Pull from the data below each line where the word "length" occurs, and copy it.

Segment Start: Available records

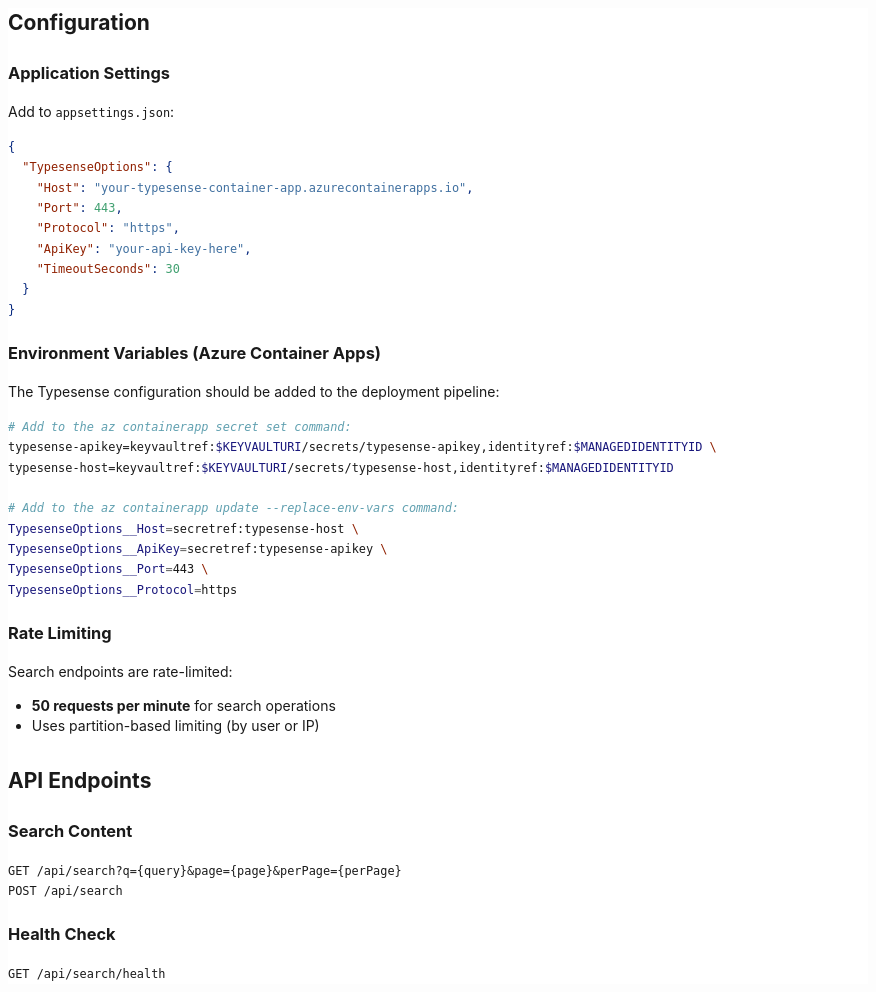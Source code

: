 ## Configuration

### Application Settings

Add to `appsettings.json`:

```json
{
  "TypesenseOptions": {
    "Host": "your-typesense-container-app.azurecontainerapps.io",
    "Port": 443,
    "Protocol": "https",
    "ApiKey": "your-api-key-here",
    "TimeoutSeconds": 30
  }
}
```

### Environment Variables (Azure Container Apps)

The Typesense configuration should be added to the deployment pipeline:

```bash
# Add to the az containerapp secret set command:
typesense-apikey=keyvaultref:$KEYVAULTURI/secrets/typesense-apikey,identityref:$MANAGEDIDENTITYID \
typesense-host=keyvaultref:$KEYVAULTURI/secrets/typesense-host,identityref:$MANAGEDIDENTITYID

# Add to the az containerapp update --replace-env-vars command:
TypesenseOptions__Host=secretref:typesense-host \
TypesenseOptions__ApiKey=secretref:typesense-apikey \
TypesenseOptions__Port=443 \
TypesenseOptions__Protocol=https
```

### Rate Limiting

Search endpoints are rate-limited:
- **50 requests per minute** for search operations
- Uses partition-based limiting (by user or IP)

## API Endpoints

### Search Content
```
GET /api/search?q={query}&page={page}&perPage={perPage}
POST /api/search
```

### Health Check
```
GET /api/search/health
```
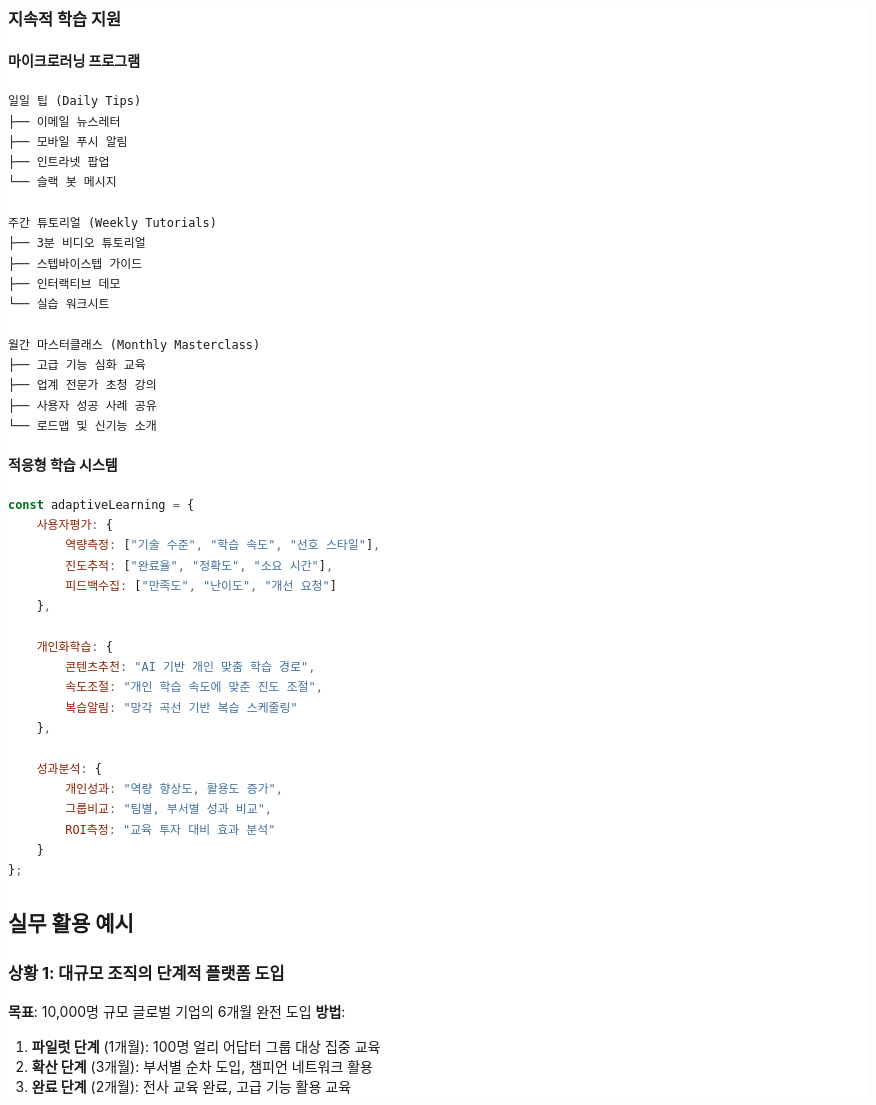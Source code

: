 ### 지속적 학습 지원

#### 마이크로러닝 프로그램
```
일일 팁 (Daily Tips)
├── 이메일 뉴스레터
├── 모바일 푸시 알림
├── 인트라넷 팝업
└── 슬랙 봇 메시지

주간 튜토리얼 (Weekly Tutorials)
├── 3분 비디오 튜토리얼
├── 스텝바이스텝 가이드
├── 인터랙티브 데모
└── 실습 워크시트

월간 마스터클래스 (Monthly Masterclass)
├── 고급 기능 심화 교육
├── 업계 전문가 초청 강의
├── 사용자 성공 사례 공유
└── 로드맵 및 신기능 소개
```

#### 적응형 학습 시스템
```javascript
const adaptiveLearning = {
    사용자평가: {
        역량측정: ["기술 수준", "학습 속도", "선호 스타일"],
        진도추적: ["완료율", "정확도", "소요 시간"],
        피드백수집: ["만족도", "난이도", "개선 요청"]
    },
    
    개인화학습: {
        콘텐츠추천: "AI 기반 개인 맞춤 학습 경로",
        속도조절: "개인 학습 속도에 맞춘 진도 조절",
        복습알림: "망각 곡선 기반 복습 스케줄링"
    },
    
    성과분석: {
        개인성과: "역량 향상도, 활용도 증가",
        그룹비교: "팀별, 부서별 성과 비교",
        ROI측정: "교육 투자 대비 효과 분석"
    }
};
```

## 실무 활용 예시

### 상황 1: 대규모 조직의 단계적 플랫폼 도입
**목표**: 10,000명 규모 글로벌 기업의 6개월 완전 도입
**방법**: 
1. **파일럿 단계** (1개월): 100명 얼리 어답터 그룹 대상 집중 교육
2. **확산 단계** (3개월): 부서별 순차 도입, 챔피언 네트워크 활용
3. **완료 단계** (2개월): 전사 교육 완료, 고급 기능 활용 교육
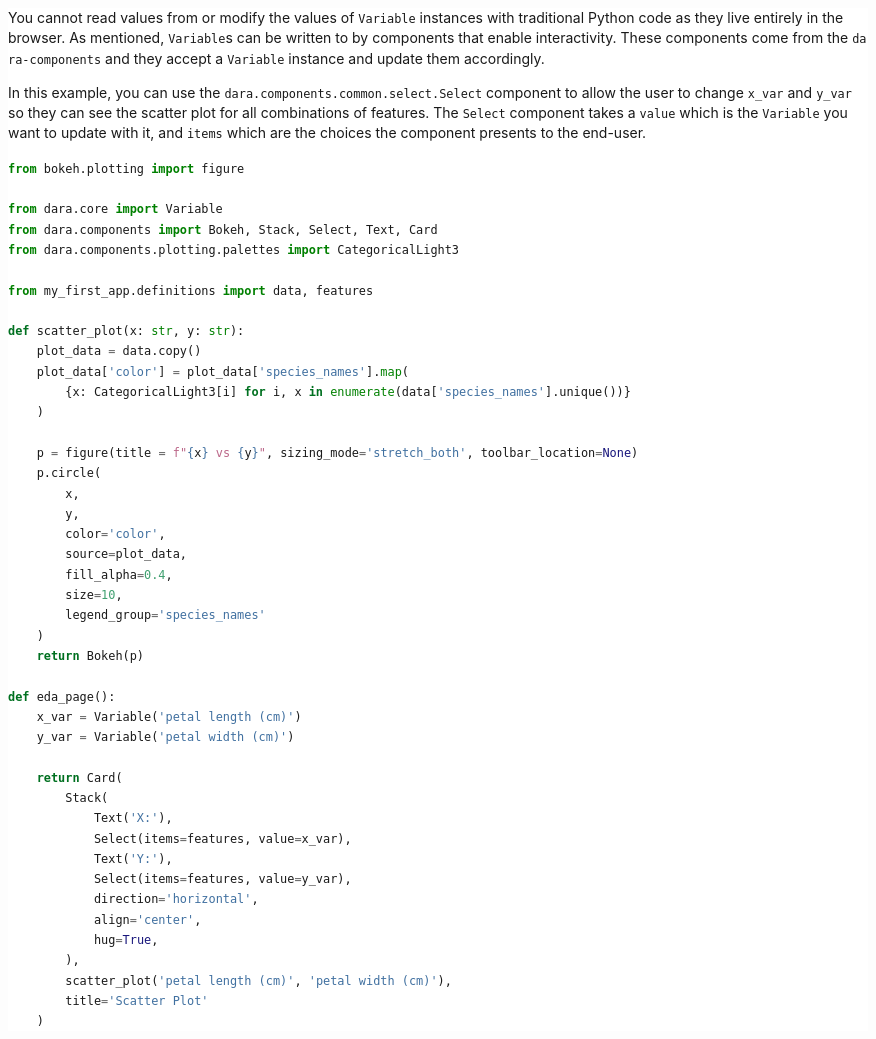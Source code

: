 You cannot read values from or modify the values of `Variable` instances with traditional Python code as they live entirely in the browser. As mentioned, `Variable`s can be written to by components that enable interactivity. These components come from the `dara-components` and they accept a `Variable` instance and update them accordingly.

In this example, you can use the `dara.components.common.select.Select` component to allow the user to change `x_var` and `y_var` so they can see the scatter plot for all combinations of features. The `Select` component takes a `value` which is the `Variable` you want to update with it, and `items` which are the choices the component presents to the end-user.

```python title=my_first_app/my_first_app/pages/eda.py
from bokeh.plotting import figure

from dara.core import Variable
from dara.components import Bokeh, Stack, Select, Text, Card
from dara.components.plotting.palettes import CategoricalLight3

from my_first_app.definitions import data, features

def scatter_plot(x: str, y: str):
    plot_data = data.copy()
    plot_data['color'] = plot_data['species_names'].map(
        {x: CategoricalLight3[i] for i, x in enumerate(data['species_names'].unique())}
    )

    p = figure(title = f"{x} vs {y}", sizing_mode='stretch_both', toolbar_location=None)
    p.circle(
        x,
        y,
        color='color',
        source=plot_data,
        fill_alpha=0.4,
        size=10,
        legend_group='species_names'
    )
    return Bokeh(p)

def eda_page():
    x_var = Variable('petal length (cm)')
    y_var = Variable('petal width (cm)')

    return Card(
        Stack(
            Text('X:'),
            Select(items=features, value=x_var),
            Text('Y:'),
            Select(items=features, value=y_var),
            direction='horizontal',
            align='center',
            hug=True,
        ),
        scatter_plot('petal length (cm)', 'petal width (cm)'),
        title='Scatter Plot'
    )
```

Segment End: Available records

Response to this task ::
    x_var = Variable('petal length (cm)')
        scatter_plot('petal length (cm)', 'petal width (cm)'),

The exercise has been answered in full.